During my graduate studies in editing and publishing at the University of North Carolina at Greensboro, I participated in only one creative writing class. Taught by author Craig Nova, we studied the art of fiction by both reading about the process and practicing it together. It was both inspiring and terrifying. In retrospect, I should have paid attention to how alive the experience made me feel.
A thing that both inspires and terrifies is worth paying our full attention.
We had no formal textbooks. We read about the craft of writing from those doing it. Steven King. Anne Lamott. Neil Gaiman. (I highly recommend Nova’s Brook Trout and the Writing Life.) We read each others’ writing and talked about why it was good and how it could be better. I haven’t written much since that class, until a year and a half ago when I wrote Good Graces in 30 days.

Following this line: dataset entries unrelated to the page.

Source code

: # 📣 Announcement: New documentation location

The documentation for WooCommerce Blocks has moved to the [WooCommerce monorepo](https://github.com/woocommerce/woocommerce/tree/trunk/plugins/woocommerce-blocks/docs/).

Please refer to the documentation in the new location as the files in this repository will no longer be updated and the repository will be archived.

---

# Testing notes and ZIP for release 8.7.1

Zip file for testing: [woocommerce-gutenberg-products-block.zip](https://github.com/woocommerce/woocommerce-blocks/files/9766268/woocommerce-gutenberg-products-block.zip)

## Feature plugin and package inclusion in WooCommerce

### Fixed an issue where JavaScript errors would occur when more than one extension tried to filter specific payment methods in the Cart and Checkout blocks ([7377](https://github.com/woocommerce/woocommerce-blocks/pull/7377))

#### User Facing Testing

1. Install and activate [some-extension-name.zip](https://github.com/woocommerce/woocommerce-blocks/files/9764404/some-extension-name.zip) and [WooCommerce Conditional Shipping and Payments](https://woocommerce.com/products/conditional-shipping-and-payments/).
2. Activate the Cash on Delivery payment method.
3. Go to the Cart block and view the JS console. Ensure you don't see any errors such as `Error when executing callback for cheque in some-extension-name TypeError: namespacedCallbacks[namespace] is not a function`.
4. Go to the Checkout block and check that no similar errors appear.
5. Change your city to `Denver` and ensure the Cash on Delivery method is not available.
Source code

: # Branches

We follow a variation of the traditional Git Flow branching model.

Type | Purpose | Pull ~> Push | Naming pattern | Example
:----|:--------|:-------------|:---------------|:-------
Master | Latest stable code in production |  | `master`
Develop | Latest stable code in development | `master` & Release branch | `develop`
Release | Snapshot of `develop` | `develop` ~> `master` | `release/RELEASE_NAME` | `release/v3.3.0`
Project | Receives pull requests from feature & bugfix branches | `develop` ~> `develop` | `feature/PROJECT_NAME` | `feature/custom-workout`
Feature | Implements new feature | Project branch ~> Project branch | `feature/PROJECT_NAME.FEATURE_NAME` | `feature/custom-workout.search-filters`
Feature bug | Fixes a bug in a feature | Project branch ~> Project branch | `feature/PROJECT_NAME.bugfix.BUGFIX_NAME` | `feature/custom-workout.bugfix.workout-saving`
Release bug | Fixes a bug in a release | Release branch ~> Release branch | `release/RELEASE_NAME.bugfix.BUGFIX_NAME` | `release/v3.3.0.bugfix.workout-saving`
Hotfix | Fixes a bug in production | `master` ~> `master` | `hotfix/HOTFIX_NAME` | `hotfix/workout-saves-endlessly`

It should be no surprise to me, then, that as I’m entering the author scene I’ve discovered the greatest wealth of knowledge, camaraderie and support among my fellow writers. Amateurs and seasoned writers alike are offering a tuition-free education for the taking. I’m learning invaluable lessons about plot development, character construction, tighter tension, grammar, building a platform, etc.
Here are a few helpful articles I’ve read recently as part of my ongoing education:
- Four Tips for Writing a Better Character Portrait by Monica M. Clark
- How Writers Can Be Storyshowers Instead of Storytellers by Rachel Starr Thomson on Live Write Thrive.
- Say What? Fiction Writer’s Handy Guide to Grammar, Punctuation, and Word Usage by C.S. Lakin
- One True Fan by Sara Ella on American Christian Fiction Writers’ Blog
What have you found helpful lately that you might share with us? What are your most frequented resources, favorite blogs, etc.?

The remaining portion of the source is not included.